僕は慌てて砂丘を駆け下りました。遠ざかっていく二つの裸身に大きな声で呼び掛けます。

「色キチガイ、セックスするのが、そんなにいいのか」
悲痛な声を出したつもりでしたが、耳に届いた叫びはごく軽い響きでした。歩みに連れて揺れていた悩ましい尻の動きが止まり、祐子が振り返ります。
「ええ、とってもいいわ。Mの気持ちがやっと分かった。ねえ、進太、Mがいなくても生きていけそうだわ」
明るい声が戻ってきました。僕の口許に苦笑が浮かびます。死んでしまうより、官能を求める方がいいに決まっています。でも、Mの気持ちが分かったなどと言って欲しくありません。抑圧してきた性を解放したくらいで舞い上がってしまった祐子に、はっきり言ってやることにしました。
僕は、大きく一歩を踏み出しました。
「祐子が官能を求めるのは勝手だ。でも、Mは、希望のために官能を追ったんだ。死ねないから官能を求めたんじゃない」
聞いていた祐子の顔が、見る間に泣き顔に変わりました。けれど、すんでの所で踏みとどまります。奥歯を噛みしめて僕を睨みました。どうやら、泣き虫の祐子は消え失せてしまったようです。

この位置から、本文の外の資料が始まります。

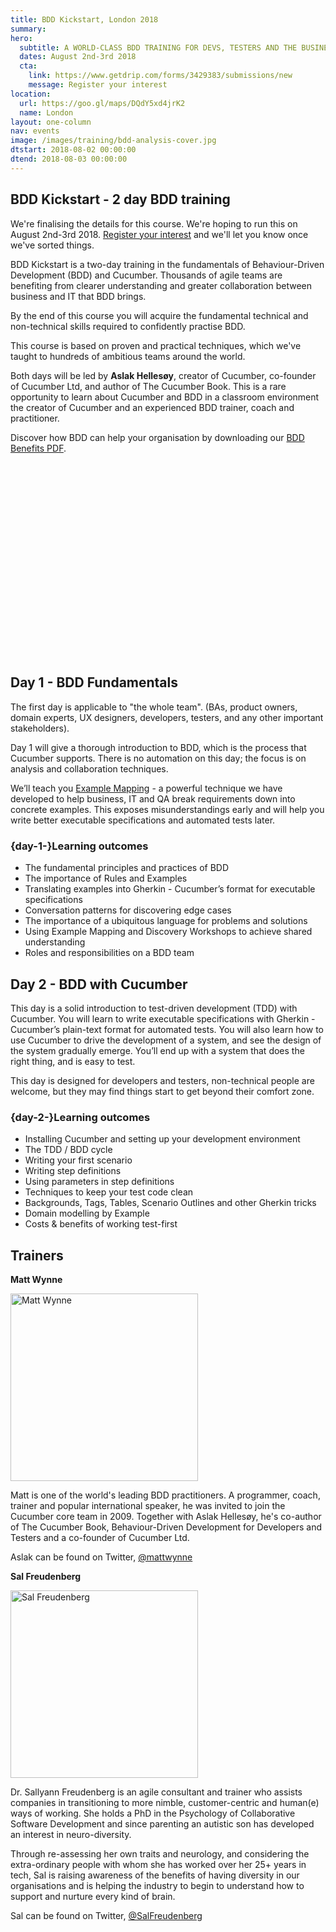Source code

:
 ```yaml
---
title: BDD Kickstart, London 2018
summary: 
hero:
  subtitle: A WORLD-CLASS BDD TRAINING FOR DEVS, TESTERS AND THE BUSINESS
  dates: August 2nd-3rd 2018
  cta:
    link: https://www.getdrip.com/forms/3429383/submissions/new
    message: Register your interest
location:
  url: https://goo.gl/maps/DQdY5xd4jrK2 
  name: London
layout: one-column
nav: events
image: /images/training/bdd-analysis-cover.jpg
dtstart: 2018-08-02 00:00:00
dtend: 2018-08-03 00:00:00
---
```


## BDD Kickstart - 2 day BDD training 

We're finalising the details for this course. We're hoping to run this on August 2nd-3rd 2018. [Register your interest](https://www.getdrip.com/forms/3429383/submissions/new) and we'll let you know once we've sorted things.

BDD Kickstart is a two-day training in the fundamentals of Behaviour-Driven Development (BDD) and Cucumber. Thousands of agile teams are benefiting from clearer understanding and greater collaboration between business and IT that BDD brings.

By the end of this course you will acquire the fundamental technical and non-technical skills required to confidently practise BDD.

This course is based on proven and practical techniques, which we've taught to hundreds of ambitious teams around the world.

Both days will be led by **Aslak Hellesøy**, creator of Cucumber, co-founder of Cucumber Ltd, and author of The Cucumber Book. This is a rare opportunity to learn about Cucumber and BDD in a classroom environment the creator of Cucumber and an experienced BDD trainer, coach and practitioner. 

Discover how BDD can help your organisation by downloading our [BDD Benefits PDF](https://cucumber.io/bdd-benefits.pdf).

<div class="row"><div class="col-md-6 col-md-offset-3"><script src="//fast.wistia.com/embed/medias/953ry8h08l.jsonp" async></script><script src="//fast.wistia.com/assets/external/E-v1.js" async></script><div class="wistia_responsive_padding" style="padding:56.25% 0 28px 0;position:relative;"><div class="wistia_responsive_wrapper" style="height:100%;left:0;position:absolute;top:0;width:100%;"><div class="wistia_embed wistia_async_953ry8h08l videoFoam=true" style="height:100%;width:100%">&nbsp;</div></div></div></div></div>


## Day 1 - BDD Fundamentals

The first day is applicable to "the whole team".  (BAs, product owners, domain experts, UX designers, developers, testers, and any other important stakeholders).

Day 1 will give a thorough introduction to BDD, which is the process that Cucumber supports. There is no automation on this day; the focus is on analysis and collaboration techniques.

We’ll teach you [Example Mapping](https://cucumber.io/blog/2015/12/08/example-mapping-introduction) - a powerful technique we have developed to help business, IT and QA break requirements down into concrete examples. This exposes misunderstandings early and will help you write better executable specifications and automated tests later.

### {day-1-}Learning outcomes

* The fundamental principles and practices of BDD
* The importance of Rules and Examples
* Translating examples into Gherkin - Cucumber’s format for executable specifications
* Conversation patterns for discovering edge cases
* The importance of a ubiquitous language for problems and solutions
* Using Example Mapping and Discovery Workshops to achieve shared understanding
* Roles and responsibilities on a BDD team


## Day 2 - BDD with Cucumber

This day is a solid introduction to test-driven development (TDD) with Cucumber. You will learn to write executable specifications with Gherkin - Cucumber’s plain-text format for automated tests. You will also learn how to use Cucumber to drive the development of a system, and see the design of the system gradually emerge. You’ll end up with a system that does the right thing, and is easy to test.

This day is designed for developers and testers, non-technical people are welcome, but they may find things start to get beyond their comfort zone.

### {day-2-}Learning outcomes
* Installing Cucumber and setting up your development environment
* The TDD / BDD cycle
* Writing your first scenario
* Writing step definitions
* Using parameters in step definitions
* Techniques to keep your test code clean
* Backgrounds, Tags, Tables, Scenario Outlines and other Gherkin tricks
* Domain modelling by Example
* Costs & benefits of working test-first

## Trainers

**Matt Wynne**

<img src="{{ site.url }}/images/headshots/matt.jpg" alt="Matt Wynne" height="300" width="300">

Matt is one of the world's leading BDD practitioners. A programmer, coach, trainer and popular international speaker, he was invited to join the Cucumber core team in 2009. Together with Aslak Hellesøy, he's co-author of The Cucumber Book, Behaviour-Driven Development for Developers and Testers and a co-founder of Cucumber Ltd.

Aslak can be found on Twitter, [@mattwynne](https://twitter.com/mattwynne)

**Sal Freudenberg**

<img src="{{ site.url }}/images/headshots/sal.png" alt="Sal Freudenberg" height="300" width="300">

Dr. Sallyann Freudenberg is an agile consultant and trainer who assists companies in transitioning to more nimble, customer-centric and human(e) ways of working. She holds a PhD in the Psychology of Collaborative Software Development and since parenting an autistic son has developed an interest in neuro-diversity.

Through re-assessing her own traits and neurology, and considering the extra-ordinary people with whom she has worked over her 25+ years in tech, Sal is raising awareness of the benefits of having diversity in our organisations and is helping the industry to begin to understand how to support and nurture every kind of brain.

Sal can be found on Twitter, [@SalFreudenberg](https://twitter.com/SalFreudenberg)

<!-- Drip -->
<script type="text/javascript">
  var _dcq = _dcq || [];
  var _dcs = _dcs || {}; 
  _dcs.account = '7849462';
  
  (function() {
    var dc = document.createElement('script');
    dc.type = 'text/javascript'; dc.async = true; 
    dc.src = '//tag.getdrip.com/7849462.js';
    var s = document.getElementsByTagName('script')[0];
    s.parentNode.insertBefore(dc, s);
  })();
</script>
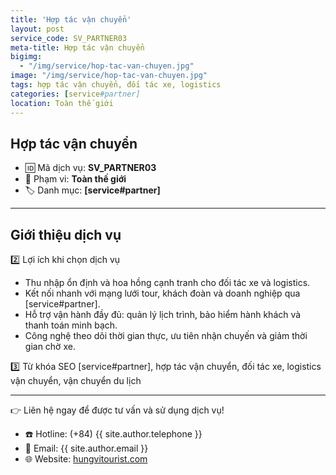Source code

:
 ```yaml
---
title: 'Hợp tác vận chuyển'
layout: post
service_code: SV_PARTNER03
meta-title: Hợp tác vận chuyển
bigimg:
  - "/img/service/hop-tac-van-chuyen.jpg"
image: "/img/service/hop-tac-van-chuyen.jpg"
tags: hợp tác vận chuyển, đối tác xe, logistics
categories: [service#partner]
location: Toàn thế giới
---
```


## Hợp tác vận chuyển

- 🆔 Mã dịch vụ: **SV_PARTNER03**
- 📍 Phạm vi: **Toàn thế giới**
- 🏷️ Danh mục: **[service#partner]**

---

## Giới thiệu dịch vụ

2️⃣ Lợi ích khi chọn dịch vụ
- Thu nhập ổn định và hoa hồng cạnh tranh cho đối tác xe và logistics.  
- Kết nối nhanh với mạng lưới tour, khách đoàn và doanh nghiệp qua [service#partner].  
- Hỗ trợ vận hành đầy đủ: quản lý lịch trình, bảo hiểm hành khách và thanh toán minh bạch.  
- Công nghệ theo dõi thời gian thực, ưu tiên nhận chuyến và giảm thời gian chờ xe.  

3️⃣ Từ khóa SEO
[service#partner], hợp tác vận chuyển, đối tác xe, logistics vận chuyển, vận chuyển du lịch

---

👉 Liên hệ ngay để được tư vấn và sử dụng dịch vụ!

- ☎️ Hotline: (+84) {{ site.author.telephone }}
- 📧 Email: {{ site.author.email }}
- 🌐 Website: [hungvitourist.com](https://hungvitourist.com)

「そんなことは、百も承知よ。私は今、過去から一歩を踏み出したところなの。Mに代わって自分を祝福したくらいで、目くじらをたてる進太が子供なのよ。私は、進太の方が心配よ。あなた一人で、Mを捜し出せるの。ねえ、自分の戸籍を見たことがあるの」
静かに答えた祐子が、最後に突飛なことを口にしました。僕は反射的に首を左右に振ります。
「海炭市に来る前に、Mの戸籍を取ってみたのよ。当然進太の戸籍でもあるわ。Mの両親も分かったし、生まれ故郷も分かった。Mは晋介が住む、夕日のきれいな街で生まれたのよ。私の代わりに、晋介に連れていってもらいなさい。Mを捜す手掛かりが掴めるかも知れないわ」
耳の底で祐子の声が反響しました。僕はぼう然と砂浜に立ち尽くしたまま、手を振って去っていく二つの裸身を見送りました。

未来に一歩を踏み出したという祐子が、いつもの説教の代わりに、奇妙な事実を告げたのです。まるで波間で揺れていた祐子のように、あやふやな置きみやげでした。